Taylor series- for dummies, by a dummy

Nisheet Verma
8 min readAug 23, 2021

--

What?

The Taylor series is a polynomial function with infinite terms approximating a non-polynomial analytic function.

Before we get into more details let’s try to understand why approximation is important.

Why is approximation important?

Let’s talk about two shapes that have very different curve characteristics, a circle and a square. Here will try to approximate a circle with squares. To do the same, we will try to cover the whole circle with squares. Please note that we are covering the circle in a way that all parts of a square should be contained within a circle. These could be squares of any dimension. After adding a few squares, it’s obvious that it is impossible to cover the whole area of the circle with squares, irrespective of the number of squares added. With each added square we get closer to covering the whole circle but we never reach there. As a result, our approximation of the circle gets better and better but never exact. At some point, our approximation of the circle gets good enough to replace the real circle for the desired application.

In case you are wondering why we want to replace something with its approximate, in this case, a circle with lots of squares.
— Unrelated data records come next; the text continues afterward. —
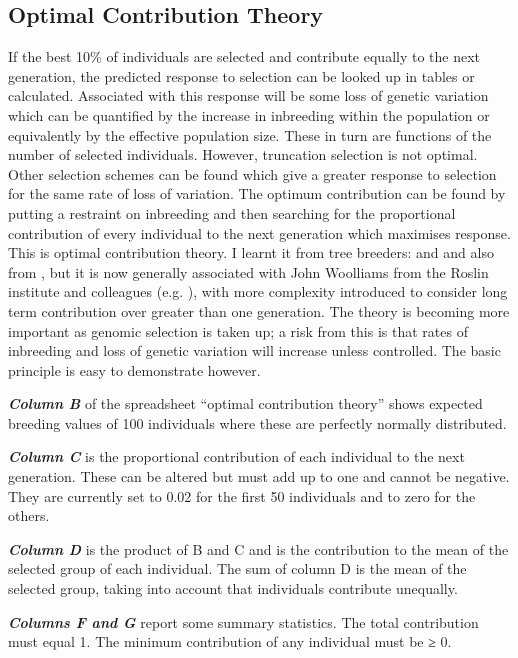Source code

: \documentclass[
]{book}
\begin{document}
\hypertarget{optimal-contribution-theory}{%
\subsection{Optimal Contribution Theory}\label{optimal-contribution-theory}}

If the best 10\% of individuals are selected and contribute equally to the next generation, the predicted response to selection can be looked up in tables or calculated. Associated with this response will be some loss of genetic variation which can be quantified by the increase in inbreeding within the population or equivalently by the effective population size. These in turn are functions of the number of selected individuals. However, truncation selection is not optimal. Other selection schemes can be found which give a greater response to selection for the same rate of loss of variation. The optimum contribution can be found by putting a restraint on inbreeding and then searching for the proportional contribution of every individual to the next generation which maximises response. This is optimal contribution theory. I learnt it from tree breeders: \citet{lindgren_deployment_1989} and \citet{lindgren_optimal_1993} and also from \citet{toro_simple_1984}, but it is now generally associated with John Woolliams from the Roslin institute and colleagues (e.g. \citet{woolliams_genetic_2015}), with more complexity introduced to consider long term contribution over greater than one generation. The theory is becoming more important as genomic selection is taken up; a risk from this is that rates of inbreeding and loss of genetic variation will increase unless controlled. The basic principle is easy to demonstrate however.

\textbf{\emph{Column B}} of the spreadsheet ``optimal contribution theory'' shows expected breeding values of 100 individuals where these are perfectly normally distributed.

\textbf{\emph{Column C}} is the proportional contribution of each individual to the next generation. These can be altered but must add up to one and cannot be negative. They are currently set to 0.02 for the first 50 individuals and to zero for the others.

\textbf{\emph{Column D}} is the product of B and C and is the contribution to the mean of the selected group of each individual. The sum of column D is the mean of the selected group, taking into account that individuals contribute unequally.

\textbf{\emph{Columns F and G}} report some summary statistics. The total contribution must equal 1. The minimum contribution of any individual must be ≥ 0.
\end{document}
I will try to convince you with an example.
Imagine if you were born in an era where the concept of pi was not discovered yet, but people knew how to calculate the area of a square. One way to calculate the area of the circle then would be to take lots of squares(areas of which you already know) and try to fit them in the circle. Once you have the count of all the squares that fit the circle you know by adding up the areas of all the squares, the approx area of the circle. Of course, the accuracy of the approximate area depends on how much of the circle is covered.

So, approximating things make our life easier at times, be it in the above case or the case of the Taylor series.

Taylor series is yet another approximation. It is a polynomial function with infinite terms approximating a non-polynomial analytic function. Polynomial functions -> approximating to -> Non-polynomial analytic function (sin(x), e^x , (x-1)^-1 …).

Before we move ahead, let’s try to draw some parallels here.

e^x function graph

Let’s take an example of a non-polynomial analytic function, e^x.
Like circles and squares, an exponential and a polynomial function (with finite terms) also have very different curve characteristics. One way to realise this is to think that an exponential function will eventually outgrow any polynomial function with finite terms.
Another way to look at it is that the rate of change of an exponential function is always an exponential function, as a result, the derivation chain of an exponential function is infinite. Unlike exponential function, the derivative chain of a polynomial function(with finite terms) stops after a certain point.
For example, e^x can be derivated infinitely, x² can only be derivated twice. If we think about it, this is quite an interesting characteristic of an exponential function, every rate of change has its own rate of change. I can now intuitively feel that the approximation of an exponential function would be similar i.e. it will have infinitely many terms and we would get closer to the original value with each iteration but will never reach there.

Taylor series of f(x) = e^x;

First, we will pick a point in the above graph of e^x to start approximating from . Let’s start at x=0. f(0) = 1 . So any polynomial function g(x) for which g(0)=1 is a good approximation for x=0. Among many possible polynomials, let’s take these two functions, to begin with, k(x)=1 and g(x)=x+1. We are happy with both if we only care about x=0 but if we want a better overall approximation, g(x) seems better.
We can see in the graph below, g(x) is comparatively better on points other than x=0. g(2) is closer to f(2) compared to k(2).
The reason g(x) is better is that along with it being 1 at x=0, it also has the same slope at x=0 as e^x. g(x) spoons the function of f(x)=e^x in a better way compared to k(x).

k(x) vs g(x)

This is like duck typing aka “If it walks like a duck and it quacks like a duck, then it must be a duck”. Our polynomial g(x) is slowly becoming a duck aka f(x).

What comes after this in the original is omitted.